Members of the board of trustees for the state university, which runs the hospital and has been trying to shutter it since February, said at Tuesday’s meeting that they were uneasy about the actions the state had taken to close the hospital despite court orders barring such maneuvers. One said he went along with the moves, but only because he did not want to make waves, and that now he is having second thoughts.

“I’m not exceedingly confident with the direction we’ve taken at many points, and at many points I feel I had supported this for the greater sake of SUNY — which is, of course, our greater allegiance,” a board member said at the meeting. “I really need to be confident that the advice and council we’re getting is the right one, and right now I don’t see enough to say that.”

In an about-face from the state’s strategy up to this point, the board now says it wants to see if DeBlasio will order the city’s Health and Hospitals Corporation to take over before it continues talks with a private buyer.

Activated: Jeff Strabone of the Cobble HIll Association says the state's choice to delay considering a bid to turn the hospital into condos is a major victory.
Photo by Elizabeth Graham

DeBlasio backed the anti-closure effort as public advocate during his mayoral campaign, going so far as to get arrested for the cause. Hospital lovers say that the state’s proposal for a city takeover is a viable solution and all it would take is the mayor-to-be acting on his commitment.

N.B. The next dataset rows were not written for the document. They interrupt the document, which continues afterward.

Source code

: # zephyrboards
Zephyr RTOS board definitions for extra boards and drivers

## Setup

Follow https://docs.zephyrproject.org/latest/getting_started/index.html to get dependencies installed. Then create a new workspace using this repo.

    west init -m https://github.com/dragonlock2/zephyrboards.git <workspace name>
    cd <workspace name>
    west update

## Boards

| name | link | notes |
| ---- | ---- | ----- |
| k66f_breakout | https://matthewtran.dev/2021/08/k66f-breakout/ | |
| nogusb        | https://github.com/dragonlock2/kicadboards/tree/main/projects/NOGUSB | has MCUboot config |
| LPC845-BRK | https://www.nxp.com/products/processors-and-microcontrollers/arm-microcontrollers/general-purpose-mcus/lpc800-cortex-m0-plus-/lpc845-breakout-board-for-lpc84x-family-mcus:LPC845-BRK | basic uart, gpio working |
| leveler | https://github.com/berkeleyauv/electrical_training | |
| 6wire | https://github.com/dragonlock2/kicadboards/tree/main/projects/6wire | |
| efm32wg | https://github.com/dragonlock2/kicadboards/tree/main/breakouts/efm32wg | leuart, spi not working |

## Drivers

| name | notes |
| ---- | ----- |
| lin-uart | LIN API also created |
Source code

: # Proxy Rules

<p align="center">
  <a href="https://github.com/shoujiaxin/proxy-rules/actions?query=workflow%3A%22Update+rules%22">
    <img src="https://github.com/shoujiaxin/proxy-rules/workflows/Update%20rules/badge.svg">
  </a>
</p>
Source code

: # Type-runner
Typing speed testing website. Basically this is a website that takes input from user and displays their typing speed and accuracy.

“Bill DeBlasio ran on the hospital, he wants a moratorium on hospital closures, and we look forward to him fulfilling his promise,” Strabone said.

The bid that was being considered came from the developer Fortis Property Group, which pitched a plan to tear down the hospital and build a condo complex that would include a so-called “medical mall,” featuring an urgent care center, dentist offices, and surgery facilities, but no emergency room. It was one of the state’s favored proposals among a still-secret number of others. A sale would not erase the debt the state has racked up while running the hospital, the board said.

No takeover proposals came from in-state hospitals, according to the university board.

The state is still facing a court hearing on Jan. 21 to decide whether its repeated moves to close the hospital merit fines. Activists have called for officials to be jailed for their handling of the hospital.

A state spokesman did not respond to a request for comment.

LICH-ing dangerously: The state now says it is willing to let the city take over beleaguered Long Island College Hospital.